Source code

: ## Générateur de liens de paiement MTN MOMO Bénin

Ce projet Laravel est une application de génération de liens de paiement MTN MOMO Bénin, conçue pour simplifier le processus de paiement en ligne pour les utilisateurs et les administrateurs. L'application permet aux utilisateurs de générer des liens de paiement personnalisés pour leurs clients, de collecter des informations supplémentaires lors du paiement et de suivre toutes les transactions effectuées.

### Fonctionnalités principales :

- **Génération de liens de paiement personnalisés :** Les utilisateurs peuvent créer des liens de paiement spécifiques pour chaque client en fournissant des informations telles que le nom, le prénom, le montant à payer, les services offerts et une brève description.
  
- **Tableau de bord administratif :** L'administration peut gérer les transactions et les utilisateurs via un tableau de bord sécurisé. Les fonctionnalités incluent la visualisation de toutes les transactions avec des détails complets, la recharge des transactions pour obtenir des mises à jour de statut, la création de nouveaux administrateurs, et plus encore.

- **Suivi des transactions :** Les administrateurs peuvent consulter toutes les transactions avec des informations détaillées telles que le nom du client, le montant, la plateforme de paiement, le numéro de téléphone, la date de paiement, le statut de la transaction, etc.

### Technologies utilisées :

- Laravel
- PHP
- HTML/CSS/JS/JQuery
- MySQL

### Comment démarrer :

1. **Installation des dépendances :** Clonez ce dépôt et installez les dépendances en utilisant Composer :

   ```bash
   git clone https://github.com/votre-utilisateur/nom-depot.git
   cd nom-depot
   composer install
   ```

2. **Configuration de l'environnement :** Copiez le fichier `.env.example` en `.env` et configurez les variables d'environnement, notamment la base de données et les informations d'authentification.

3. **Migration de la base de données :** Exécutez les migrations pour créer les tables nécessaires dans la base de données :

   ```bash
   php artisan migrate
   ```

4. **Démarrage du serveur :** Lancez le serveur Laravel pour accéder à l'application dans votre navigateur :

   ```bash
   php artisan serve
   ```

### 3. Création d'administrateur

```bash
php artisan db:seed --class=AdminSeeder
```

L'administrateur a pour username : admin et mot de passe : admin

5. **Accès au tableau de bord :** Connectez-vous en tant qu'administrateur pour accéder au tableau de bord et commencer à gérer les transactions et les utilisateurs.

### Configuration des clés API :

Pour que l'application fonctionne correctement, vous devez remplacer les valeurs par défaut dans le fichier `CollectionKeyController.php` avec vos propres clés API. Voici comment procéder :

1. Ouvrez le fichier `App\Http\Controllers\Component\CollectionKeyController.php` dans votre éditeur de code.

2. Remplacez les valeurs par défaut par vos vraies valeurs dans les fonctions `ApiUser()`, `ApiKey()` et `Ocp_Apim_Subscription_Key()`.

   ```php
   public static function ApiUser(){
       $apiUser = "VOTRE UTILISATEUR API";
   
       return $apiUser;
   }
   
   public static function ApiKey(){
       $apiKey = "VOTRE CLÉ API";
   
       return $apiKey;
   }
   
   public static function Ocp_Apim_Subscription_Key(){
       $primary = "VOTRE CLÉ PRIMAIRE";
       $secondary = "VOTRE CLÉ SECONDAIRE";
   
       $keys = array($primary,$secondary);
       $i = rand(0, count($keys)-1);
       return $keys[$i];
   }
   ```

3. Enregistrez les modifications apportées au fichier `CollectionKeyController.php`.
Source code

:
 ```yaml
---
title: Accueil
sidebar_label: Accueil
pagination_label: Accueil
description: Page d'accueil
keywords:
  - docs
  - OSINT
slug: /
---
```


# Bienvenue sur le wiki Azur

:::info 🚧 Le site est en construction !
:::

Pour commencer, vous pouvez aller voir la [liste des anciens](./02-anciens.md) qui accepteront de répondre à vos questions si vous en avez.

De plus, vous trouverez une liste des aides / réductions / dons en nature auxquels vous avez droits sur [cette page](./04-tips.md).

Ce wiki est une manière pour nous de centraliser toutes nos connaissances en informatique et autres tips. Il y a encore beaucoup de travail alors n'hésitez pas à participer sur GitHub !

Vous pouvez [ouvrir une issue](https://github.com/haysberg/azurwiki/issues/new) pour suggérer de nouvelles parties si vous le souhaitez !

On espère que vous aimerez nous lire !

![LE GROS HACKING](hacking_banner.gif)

::::::::

> **Your goal**
In the listing above, find the line with "- **Tableau de" and the line with "2. **Configuration de", then reproduce both and every line between them exactly.

> **Answer area**
- **Tableau de bord administratif :** L'administration peut gérer les transactions et les utilisateurs via un tableau de bord sécurisé. Les fonctionnalités incluent la visualisation de toutes les transactions avec des détails complets, la recharge des transactions pour obtenir des mises à jour de statut, la création de nouveaux administrateurs, et plus encore.

- **Suivi des transactions :** Les administrateurs peuvent consulter toutes les transactions avec des informations détaillées telles que le nom du client, le montant, la plateforme de paiement, le numéro de téléphone, la date de paiement, le statut de la transaction, etc.

### Technologies utilisées :

- Laravel
- PHP
- HTML/CSS/JS/JQuery
- MySQL

### Comment démarrer :

1. **Installation des dépendances :** Clonez ce dépôt et installez les dépendances en utilisant Composer :

   ```bash
   git clone https://github.com/votre-utilisateur/nom-depot.git
   cd nom-depot
   composer install
   ```

2. **Configuration de l'environnement :** Copiez le fichier `.env.example` en `.env` et configurez les variables d'environnement, notamment la base de données et les informations d'authentification.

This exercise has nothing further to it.